REQUIREMENT:
Which lines of the data below hold "trên"? Copy each of them.

MATERIALS PROVIDED:
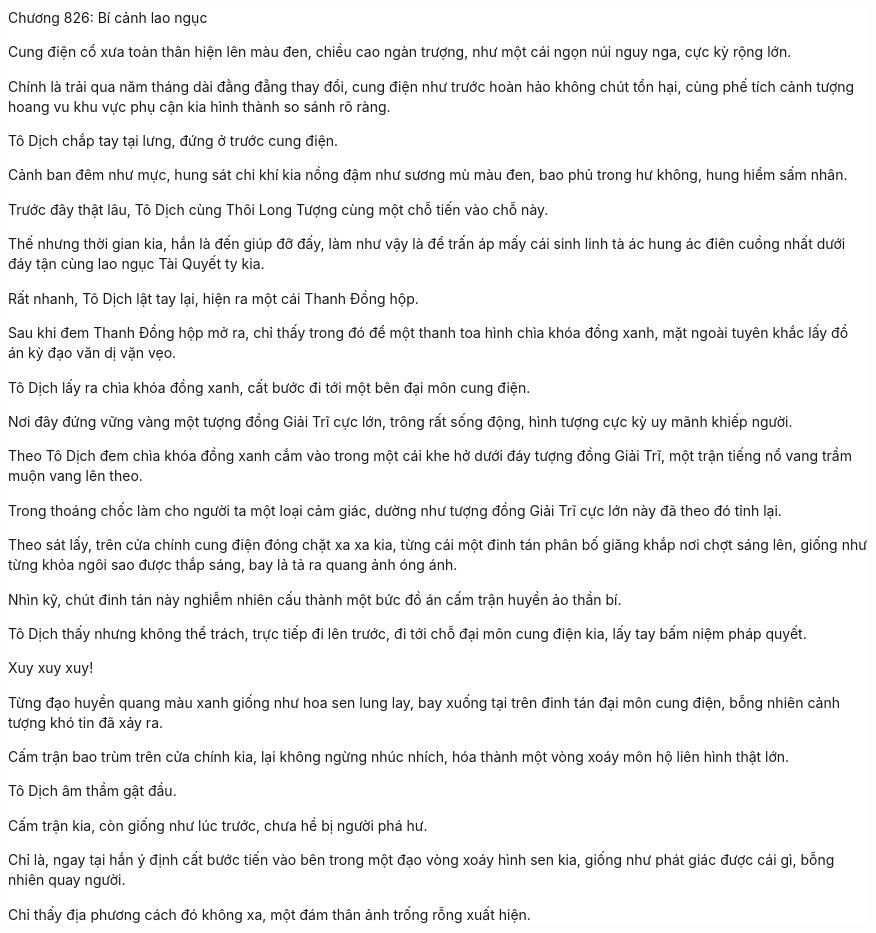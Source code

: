 




Chương 826: Bí cảnh lao ngục


Cung điện cổ xưa toàn thân hiện lên màu đen, chiều cao ngàn trượng, như một cái ngọn núi nguy nga, cực kỳ rộng lớn.

Chính là trải qua năm tháng dài đằng đẵng thay đổi, cung điện như trước hoàn hảo không chút tổn hại, cùng phế tích cảnh tượng hoang vu khu vực phụ cận kia hình thành so sánh rõ ràng.

Tô Dịch chắp tay tại lưng, đứng ở trước cung điện.

Cảnh ban đêm như mực, hung sát chi khí kia nồng đậm như sương mù màu đen, bao phủ trong hư không, hung hiểm sấm nhân.

Trước đây thật lâu, Tô Dịch cùng Thôi Long Tượng cùng một chỗ tiến vào chỗ này.

Thế nhưng thời gian kia, hắn là đến giúp đỡ đấy, làm như vậy là để trấn áp mấy cái sinh linh tà ác hung ác điên cuồng nhất dưới đáy tận cùng lao ngục Tài Quyết ty kia.

Rất nhanh, Tô Dịch lật tay lại, hiện ra một cái Thanh Đồng hộp.

Sau khi đem Thanh Đồng hộp mở ra, chỉ thấy trong đó để một thanh toa hình chìa khóa đồng xanh, mặt ngoài tuyên khắc lấy đồ án kỳ đạo văn dị vặn vẹo.

Tô Dịch lấy ra chìa khóa đồng xanh, cất bước đi tới một bên đại môn cung điện.

Nơi đây đứng vững vàng một tượng đồng Giải Trĩ cực lớn, trông rất sống động, hình tượng cực kỳ uy mãnh khiếp người.

Theo Tô Dịch đem chìa khóa đồng xanh cắm vào trong một cái khe hở dưới đáy tượng đồng Giải Trĩ, một trận tiếng nổ vang trầm muộn vang lên theo.

Trong thoáng chốc làm cho người ta một loại cảm giác, dường như tượng đồng Giải Trĩ cực lớn này đã theo đó tỉnh lại.

Theo sát lấy, trên cửa chính cung điện đóng chặt xa xa kia, từng cái một đinh tán phân bố giăng khắp nơi chợt sáng lên, giống như từng khỏa ngôi sao được thắp sáng, bay lả tả ra quang ảnh óng ánh.

Nhìn kỹ, chút đinh tán này nghiễm nhiên cấu thành một bức đồ án cấm trận huyền ảo thần bí.

Tô Dịch thấy nhưng không thể trách, trực tiếp đi lên trước, đi tới chỗ đại môn cung điện kia, lấy tay bấm niệm pháp quyết.

Xuy xuy xuy!

Từng đạo huyền quang màu xanh giống như hoa sen lung lay, bay xuống tại trên đinh tán đại môn cung điện, bỗng nhiên cảnh tượng khó tin đã xảy ra.

Cấm trận bao trùm trên cửa chính kia, lại không ngừng nhúc nhích, hóa thành một vòng xoáy môn hộ liên hình thật lớn.

Tô Dịch âm thầm gật đầu.

Cấm trận kia, còn giống như lúc trước, chưa hề bị người phá hư.

Chỉ là, ngay tại hắn ý định cất bước tiến vào bên trong một đạo vòng xoáy hình sen kia, giống như phát giác được cái gì, bỗng nhiên quay người.

Chỉ thấy địa phương cách đó không xa, một đám thân ảnh trống rỗng xuất hiện.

EXERCISE OUTPUT:
Theo sát lấy, trên cửa chính cung điện đóng chặt xa xa kia, từng cái một đinh tán phân bố giăng khắp nơi chợt sáng lên, giống như từng khỏa ngôi sao được thắp sáng, bay lả tả ra quang ảnh óng ánh.
Từng đạo huyền quang màu xanh giống như hoa sen lung lay, bay xuống tại trên đinh tán đại môn cung điện, bỗng nhiên cảnh tượng khó tin đã xảy ra.
Cấm trận bao trùm trên cửa chính kia, lại không ngừng nhúc nhích, hóa thành một vòng xoáy môn hộ liên hình thật lớn.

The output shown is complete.